Infatués de publicité, comme je l’ai déjà dit plus haut, dédaignant la propagande individuelle qui répugnait peut-être à leur intelligence doctrinaire et légèrement dédaigneuse, comme uniques instruments d’action ils employèrent le journal et les assemblées générales qui devaient se réunir une fois par semaine au Temple-Unique. J’allais oublier les médailles et les feuilles volantes[1].

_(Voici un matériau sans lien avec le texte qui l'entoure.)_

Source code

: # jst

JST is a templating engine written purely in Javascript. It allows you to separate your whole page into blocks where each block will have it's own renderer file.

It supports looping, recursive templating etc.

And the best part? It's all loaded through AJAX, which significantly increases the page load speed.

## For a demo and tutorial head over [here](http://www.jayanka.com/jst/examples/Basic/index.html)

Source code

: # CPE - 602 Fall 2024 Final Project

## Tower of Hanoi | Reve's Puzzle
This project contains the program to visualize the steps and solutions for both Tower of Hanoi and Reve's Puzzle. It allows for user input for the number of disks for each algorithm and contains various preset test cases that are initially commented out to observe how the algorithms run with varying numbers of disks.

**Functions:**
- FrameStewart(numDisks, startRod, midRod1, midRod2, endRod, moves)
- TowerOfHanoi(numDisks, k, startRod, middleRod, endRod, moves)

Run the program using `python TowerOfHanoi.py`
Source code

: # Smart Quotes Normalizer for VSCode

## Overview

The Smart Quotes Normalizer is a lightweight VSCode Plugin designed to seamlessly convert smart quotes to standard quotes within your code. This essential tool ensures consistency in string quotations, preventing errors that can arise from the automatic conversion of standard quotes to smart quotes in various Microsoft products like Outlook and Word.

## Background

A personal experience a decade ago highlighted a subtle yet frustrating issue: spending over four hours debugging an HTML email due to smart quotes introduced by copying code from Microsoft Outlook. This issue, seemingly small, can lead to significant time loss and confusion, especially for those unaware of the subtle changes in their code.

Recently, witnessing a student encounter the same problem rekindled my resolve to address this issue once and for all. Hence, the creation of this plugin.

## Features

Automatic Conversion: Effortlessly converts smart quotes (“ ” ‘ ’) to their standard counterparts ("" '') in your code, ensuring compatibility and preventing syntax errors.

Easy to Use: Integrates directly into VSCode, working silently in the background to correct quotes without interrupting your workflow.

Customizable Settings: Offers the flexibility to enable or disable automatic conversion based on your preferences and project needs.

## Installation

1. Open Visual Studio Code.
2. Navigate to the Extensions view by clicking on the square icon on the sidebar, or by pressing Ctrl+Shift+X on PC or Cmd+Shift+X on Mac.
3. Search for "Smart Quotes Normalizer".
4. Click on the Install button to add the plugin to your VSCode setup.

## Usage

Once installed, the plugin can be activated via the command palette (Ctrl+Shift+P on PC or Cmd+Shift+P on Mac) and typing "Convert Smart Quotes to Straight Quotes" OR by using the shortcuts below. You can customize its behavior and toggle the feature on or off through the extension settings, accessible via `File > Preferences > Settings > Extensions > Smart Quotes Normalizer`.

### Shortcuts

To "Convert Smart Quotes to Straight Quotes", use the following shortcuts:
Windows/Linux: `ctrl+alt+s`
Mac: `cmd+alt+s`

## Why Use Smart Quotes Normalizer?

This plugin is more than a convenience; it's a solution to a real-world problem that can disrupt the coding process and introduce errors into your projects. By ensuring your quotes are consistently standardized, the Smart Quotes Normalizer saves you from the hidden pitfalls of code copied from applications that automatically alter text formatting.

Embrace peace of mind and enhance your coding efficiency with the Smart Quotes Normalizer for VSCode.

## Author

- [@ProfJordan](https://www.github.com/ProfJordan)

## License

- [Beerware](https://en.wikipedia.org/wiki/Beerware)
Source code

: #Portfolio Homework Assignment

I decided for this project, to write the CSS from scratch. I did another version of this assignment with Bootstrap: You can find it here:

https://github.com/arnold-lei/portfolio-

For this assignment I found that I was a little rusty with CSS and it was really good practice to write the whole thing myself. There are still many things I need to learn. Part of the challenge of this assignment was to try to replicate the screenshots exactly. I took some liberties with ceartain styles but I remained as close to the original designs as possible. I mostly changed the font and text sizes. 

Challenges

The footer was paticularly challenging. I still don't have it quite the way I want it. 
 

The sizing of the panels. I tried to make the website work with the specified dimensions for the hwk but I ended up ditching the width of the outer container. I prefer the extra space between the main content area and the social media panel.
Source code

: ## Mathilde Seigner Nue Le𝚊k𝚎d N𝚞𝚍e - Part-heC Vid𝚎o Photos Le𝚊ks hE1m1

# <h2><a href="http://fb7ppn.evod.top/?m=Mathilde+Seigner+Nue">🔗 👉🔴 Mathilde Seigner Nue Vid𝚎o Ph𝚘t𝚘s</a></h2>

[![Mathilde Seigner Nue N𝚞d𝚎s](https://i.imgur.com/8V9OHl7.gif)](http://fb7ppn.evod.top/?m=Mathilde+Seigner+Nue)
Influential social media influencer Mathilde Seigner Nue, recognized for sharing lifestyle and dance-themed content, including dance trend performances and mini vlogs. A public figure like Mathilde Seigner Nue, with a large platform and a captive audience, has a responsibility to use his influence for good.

|93 Ces armes en mains, ils ouvrirent leur nouvelle campagne, qui s’annonça d’abord sous des auspices extrêmement favorables. La Fabrique, heureuse de s’être défaite de moi, leur sourit. À un « change banal »[2], festin de réconciliation fraternelle, les deux partis opposés s’étaient rencontrés.

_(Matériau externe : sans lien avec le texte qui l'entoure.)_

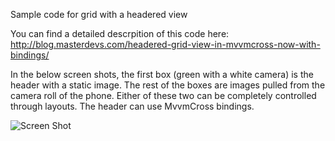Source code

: Sample code for grid with a headered view

You can find a detailed descrpition of this code here:  http://blog.masterdevs.com/headered-grid-view-in-mvvmcross-now-with-bindings/

In the below screen shots, the first box (green with a white camera) is the header with a static image.  The rest of the boxes are images pulled from the camera roll of the phone.  Either of these two can be completely controlled through layouts.  The header can use MvvmCross bindings.

![Screen Shot](https://raw.githubusercontent.com/jquintus/spikes/master/XamarinSpikes/HeaderedGridView/screenshot.jpg)
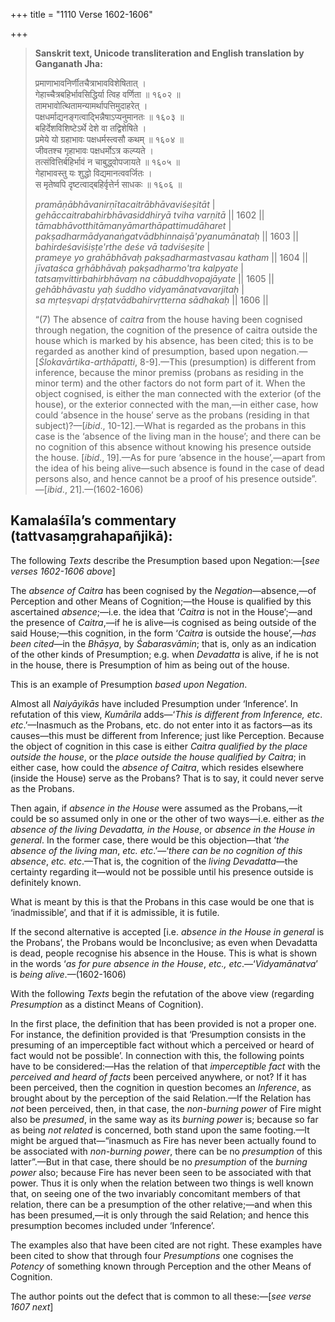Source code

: +++
title = "1110 Verse 1602-1606"

+++
> **Sanskrit text, Unicode transliteration and English translation by Ganganath Jha:** 
>
> प्रमाणाभावनिर्णीतचैत्राभावविशेषितात् ।  
> गेहाच्चैत्रबहिर्भावसिद्धिर्या त्विह वर्णिता ॥ १६०२ ॥  
> तामभावोत्थितामन्यामर्थापत्तिमुदाहरेत् ।  
> पक्षधर्माद्यनङ्गत्वाद्भिन्नैषाऽप्यनुमानतः ॥ १६०३ ॥  
> बहिर्देशविशिष्टेऽर्थे देशे वा तद्विशेषिते ।  
> प्रमेये यो ग्रहाभावः पक्षधर्मस्त्वसौ कथम् ॥ १६०४ ॥  
> जीवतश्च गृहाभावः पक्षधर्मोऽत्र कल्प्यते ।  
> तत्संवित्तिर्बहिर्भावं न चाबुद्ध्वोपजायते ॥ १६०५ ॥  
> गेहाभावस्तु यः शुद्धो विद्यमानत्ववर्जितः ।  
> स मृतेष्वपि दृष्टत्वाद्बहिर्वृत्तेर्न साधकः ॥ १६०६ ॥ 
>
> *pramāṇābhāvanirṇītacaitrābhāvaviśeṣitāt* \|  
> *gehāccaitrabahirbhāvasiddhiryā tviha varṇitā* \|\| 1602 \|\|  
> *tāmabhāvotthitāmanyāmarthāpattimudāharet* \|  
> *pakṣadharmādyanaṅgatvādbhinnaiṣā'pyanumānataḥ* \|\| 1603 \|\|  
> *bahirdeśaviśiṣṭe'rthe deśe vā tadviśeṣite* \|  
> *prameye yo grahābhāvaḥ pakṣadharmastvasau katham* \|\| 1604 \|\|  
> *jīvataśca gṛhābhāvaḥ pakṣadharmo'tra kalpyate* \|  
> *tatsaṃvittirbahirbhāvaṃ na cābuddhvopajāyate* \|\| 1605 \|\|  
> *gehābhāvastu yaḥ śuddho vidyamānatvavarjitaḥ* \|  
> *sa mṛteṣvapi dṛṣṭatvādbahirvṛtterna sādhakaḥ* \|\| 1606 \|\| 
>
> “(7) The absence of *caitra* from the house having been cognised through negation, the cognition of the presence of caitra outside the house which is marked by his absence, has been cited; this is to be regarded as another kind of presumption, based upon negation.—[*Ślokavārtika-arthāpatti*, 8-9].—This (presumption) is different from inference, because the minor premiss (probans as residing in the minor term) and the other factors do not form part of it. When the object cognised, is either the man connected with the exterior (of the house), or the exterior connected with the man,—in either case, how could ‘absence in the house’ serve as the probans (residing in that subject)?—[*ibid*., 10-12].—What is regarded as the probans in this case is the ‘absence of the living man in the house’; and there can be no cognition of this absence without knowing his presence outside the house. [*ibid*., 19].—As for pure ‘absence in the house’,—apart from the idea of his being alive—such absence is found in the case of dead persons also, and hence cannot be a proof of his presence outside”.—[*ibid*., 21].—(1602-1606)



## Kamalaśīla’s commentary (tattvasaṃgrahapañjikā):

The following *Texts* describe the Presumption based upon Negation:—[*see verses 1602-1606 above*]

The *absence of Caitra* has been cognised by the *Negation*—absence,—of Perception and other Means of Cognition;—the House is qualified by this ascertained *absence*;—i.e. the idea that ‘*Caitra* is not in the House’;—and the presence of *Caitra*,—if he is alive—is cognised as being outside of the said House;—this cognition, in the form ‘*Caitra* is outside the house’,—*has been cited*—in the *Bhāṣya*, by *Śabarasvāmin*; that is, only as an indication of the other kinds of Presumption; e.g. when *Devadatta* is alive, if he is not in the house, there is Presumption of him as being out of the house.

This is an example of Presumption *based upon Negation*.

Almost all *Naiyāyikās* have included Presumption under ‘Inference’. In refutation of this view, *Kumārila* adds—‘*This is different from Inference, etc*. *etc*.’—Inasmuch as the Probans, etc. do not enter into it as factors—as its causes—this must be different from Inference; just like Perception. Because the object of cognition in this case is either *Caitra qualified by the place outside the house*, or the *place outside the house qualified by Caitra*; in either case, how could the *absence of Caitra*, which resides elsewhere (inside the House) serve as the Probans? That is to say, it could never serve as the Probans.

Then again, if *absence in the House* were assumed as the Probans,—it could be so assumed only in one or the other of two ways—i.e. either as *the absence of the living Devadatta, in the House*, or *absence in the House in general*. In the former case, there would be this objection—that ‘*the absence of the living man*, *etc. etc*.’—‘*there can be no cognition of this absence*, *etc. etc*.—That is, the cognition of the *living Devadatta*—the certainty regarding it—would not be possible until his presence outside is definitely known.

What is meant by this is that the Probans in this case would be one that is ‘inadmissible’, and that if it is admissible, it is futile.

If the second alternative is accepted [i.e. *absence in the House in general* is the Probans’, the Probans would be Inconclusive; as even when Devadatta is dead, people recognise his absence in the House. This is what is shown in the words ‘*as for pure absence in the House*, *etc., etc*.—‘*Vidyamānatva*’ is *being alive*.—(1602-1606)

With the following *Texts* begin the refutation of the above view (regarding *Presumption* as a distinct Means of Cognition).

In the first place, the definition that has been provided is not a proper one. For instance, the definition provided is that ‘Presumption consists in the presuming of an imperceptible fact without which a perceived or heard of fact would not be possible’. In connection with this, the following points have to be considered:—Has the relation of that *imperceptible fact* with the *perceived and heard of facts* been perceived anywhere, or not? If it has been perceived, then the cognition in question becomes an *Inference*, as brought about by the perception of the said Relation.—If the Relation has *not* been perceived, then, in that case, the *non-burning power* of Fire might also be *presumed*, in the same way as its *burning power* is; because so far as being *not related* is concerned, both stand upon the same footing.—It might be argued that—“inasmuch as Fire has never been actually found to be associated with *non-burning power*, there can be no *presumption* of this latter”.—But in that case, there should be no *presumption* of the *burning power* also; because Fire has never been seen to be associated with that power. Thus it is only when the relation between two things is well known that, on seeing one of the two invariably concomitant members of that relation, there can be a presumption of the other relative;—and when this has been presumed,—it is only through the said Relation; and hence this presumption becomes included under ‘Inference’.

The examples also that have been cited are not right. These examples have been cited to show that through four *Presumptions* one cognises the *Potency* of something known through Perception and the other Means of Cognition.

The author points out the defect that is common to all these:—[*see verse 1607 next*]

  1. Robin avait imaginé de faire fabriquer des médailles de propagande dites « de l’Internationale », qui, frappées en aluminium, pourraient être vendues à un prix infime ; il avait fait aussi imprimer des petites proclamations, gommées au verso, « papillons » de propagande destinés à être collés partout.
  2. On appelait « change banal », à Genève, une agape dans laquelle on buvait et mangeait en commun. Le change banal dont parle Bakounine eut lieu au Temple-Unique le 27 novembre 1869.